▶

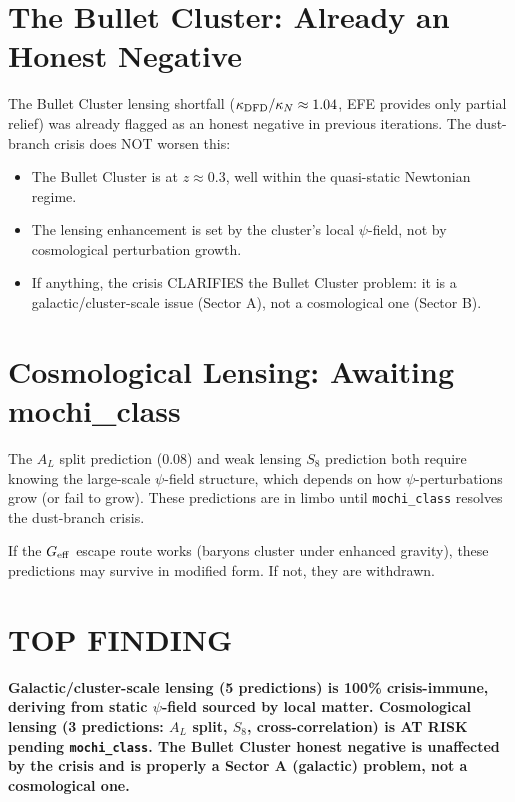 \documentclass[11pt]{article}
\begin{document}
\section{The Bullet Cluster: Already an Honest Negative}

The Bullet Cluster lensing shortfall ($\kappa_{\rm DFD}/\kappa_N \approx
1.04$, EFE provides only partial relief) was already flagged as an honest
negative in previous iterations. The dust-branch crisis does NOT worsen
this:

\begin{itemize}
\item The Bullet Cluster is at $z \approx 0.3$, well within the
  quasi-static Newtonian regime.
\item The lensing enhancement is set by the cluster's local $\psi$-field,
  not by cosmological perturbation growth.
\item If anything, the crisis CLARIFIES the Bullet Cluster problem:
  it is a galactic/cluster-scale issue (Sector A), not a cosmological
  one (Sector B).
\end{itemize}

\section{Cosmological Lensing: Awaiting mochi\_class}

The $A_L$ split prediction (0.08) and weak lensing $S_8$ prediction
both require knowing the large-scale $\psi$-field structure, which
depends on how $\psi$-perturbations grow (or fail to grow). These
predictions are in limbo until \texttt{mochi\_class} resolves the
dust-branch crisis.

If the $G_{\rm eff}$ escape route works (baryons cluster under
enhanced gravity), these predictions may survive in modified form.
If not, they are withdrawn.

\section*{TOP FINDING}

\begin{tcolorbox}[colback=blue!5!white, colframe=blue!70!black]
\textbf{Galactic/cluster-scale lensing (5 predictions) is 100\%
crisis-immune, deriving from static $\psi$-field sourced by local
matter. Cosmological lensing (3 predictions: $A_L$ split, $S_8$,
cross-correlation) is AT RISK pending \texttt{mochi\_class}. The Bullet
Cluster honest negative is unaffected by the crisis and is properly
a Sector A (galactic) problem, not a cosmological one.}
\end{tcolorbox}
\end{document}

◀

* Goal of the exercise
Where a line of the records has the string "approx", copy that line.

* Answer space
The Bullet Cluster lensing shortfall ($\kappa_{\rm DFD}/\kappa_N \approx
\item The Bullet Cluster is at $z \approx 0.3$, well within the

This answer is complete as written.